Fair enough, and very clear, and even perhaps charming. I apologize if I have appeared coarse, but because their numbers suggest rodents know how to exponentially multiply, I prefer extermination thru innovative and creative control methods. I have weighed the “risks” versus the “benefits” and I think dogs, snap traps and raptors are the best way to go. But, if that doesn’t work (better to hire a professional here), you might want to consider a bait (compressed grain wafers) and a bait box. The wafer should contain 1/2 oz to 1 ounce of “rodenticide” called “contac.” It only takes that much to kill an average-size rat. According to the professionals who make a study of “rodent control” it takes up to 15 percent of an animal’s body weight to get a lethal dose.

Oh yeah, did I mention “sticky boards,” which do away with roughly 20 million rodents per year in England? Look it up.

Back to the ad, which asks us to play nice, and to consider animal welfare and the unintentional death to creatures that coexist as part of the Malibu food chain.
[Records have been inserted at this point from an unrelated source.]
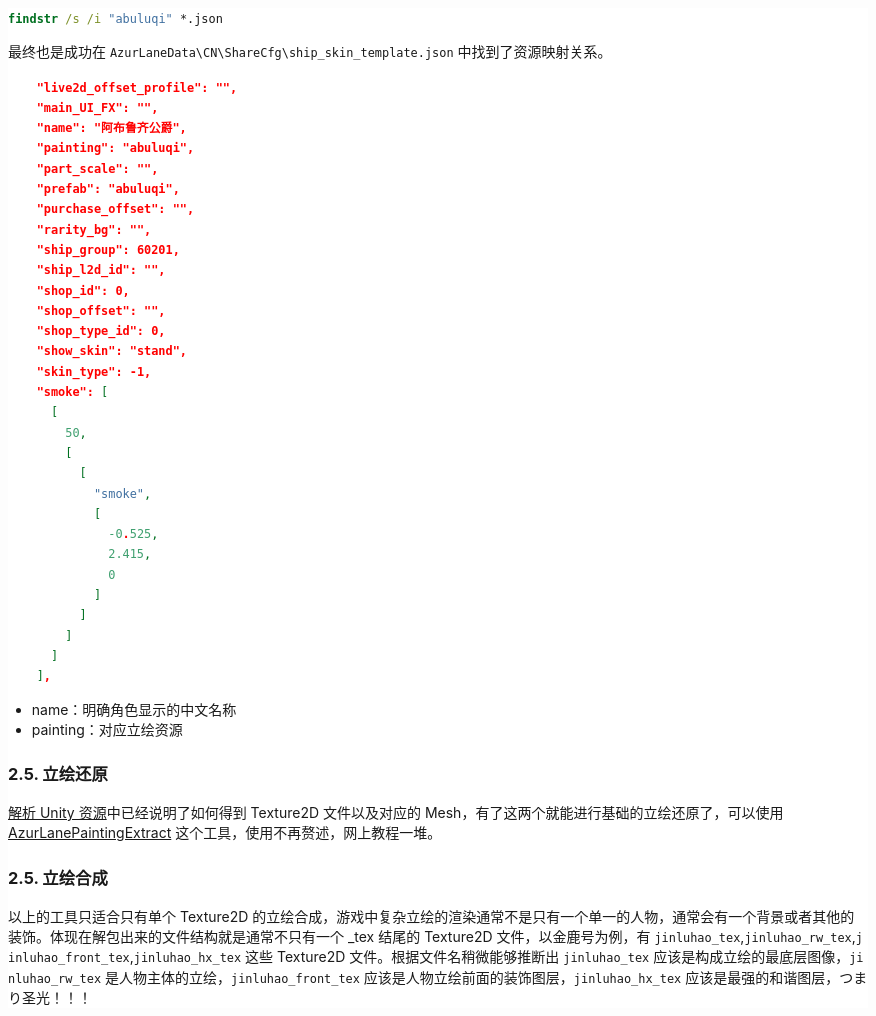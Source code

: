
 ```cmd
findstr /s /i "abuluqi" *.json
```

最终也是成功在 `AzurLaneData\CN\ShareCfg\ship_skin_template.json` 中找到了资源映射关系。

```json title="AzurLaneData\CN\ShareCfg\ship_skin_template.json" startLineNumber=203902
    "live2d_offset_profile": "",
    "main_UI_FX": "",
    "name": "阿布鲁齐公爵",
    "painting": "abuluqi",
    "part_scale": "",
    "prefab": "abuluqi",
    "purchase_offset": "",
    "rarity_bg": "",
    "ship_group": 60201,
    "ship_l2d_id": "",
    "shop_id": 0,
    "shop_offset": "",
    "shop_type_id": 0,
    "show_skin": "stand",
    "skin_type": -1,
    "smoke": [
      [
        50,
        [
          [
            "smoke",
            [
              -0.525,
              2.415,
              0
            ]
          ]
        ]
      ]
    ],
```

- name：明确角色显示的中文名称
- painting：对应立绘资源

### 2.5. 立绘还原

[解析 Unity 资源](#22-解析-unity-资源)中已经说明了如何得到 Texture2D 文件以及对应的 Mesh，有了这两个就能进行基础的立绘还原了，可以使用 [AzurLanePaintingExtract](https://github.com/azurlane-doujin/AzurLanePaintingExtract-v1.0) 这个工具，使用不再赘述，网上教程一堆。

### 2.5. 立绘合成

以上的工具只适合只有单个 Texture2D 的立绘合成，游戏中复杂立绘的渲染通常不是只有一个单一的人物，通常会有一个背景或者其他的装饰。体现在解包出来的文件结构就是通常不只有一个 _tex 结尾的 Texture2D 文件，以金鹿号为例，有 `jinluhao_tex`,`jinluhao_rw_tex`,`jinluhao_front_tex`,`jinluhao_hx_tex` 这些 Texture2D 文件。根据文件名稍微能够推断出 `jinluhao_tex` 应该是构成立绘的最底层图像，`jinluhao_rw_tex` 是人物主体的立绘，`jinluhao_front_tex` 应该是人物立绘前面的装饰图层，`jinluhao_hx_tex` 应该是最强的和谐图层，つまり圣光！！！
Unfortunately, using poison as a pest control method proves to be a risk to “non target” creatures, which in this case is the owl.

Having lived most of my life in the city until I moved to Malibu, I never had the thrill, or the experience to listen to and track the screech owl’s sharp cry, nor the barn owl’s murmuring “who who.” Like so many Malibu residents I too have imagined the owl’s mystical presence. The owl enchants.

However, I am still left with the notion that I am punishing the raptor by sweeping away the kill that is the component of its food supply. This pains me, but in truth, I have little concern the local raptor population does not have enough to eat. I trust that varmints of multiple varieties thrive in our local ravines, brush, canyons and holes.

There isn’t a day that goes by when I don’t see hawks flying over PCH, the hiking trails, or the fields. As the hawk lives, so does the falcon, the osprey, the owl. If these raptors experience a dearth of carrion here, why wouldn’t they migrate somewhere that would provide a veritable cornucopia for their brood? You might say I believe in this basic tenant of migratory pattern and evolution. For now they are happy in Malibu.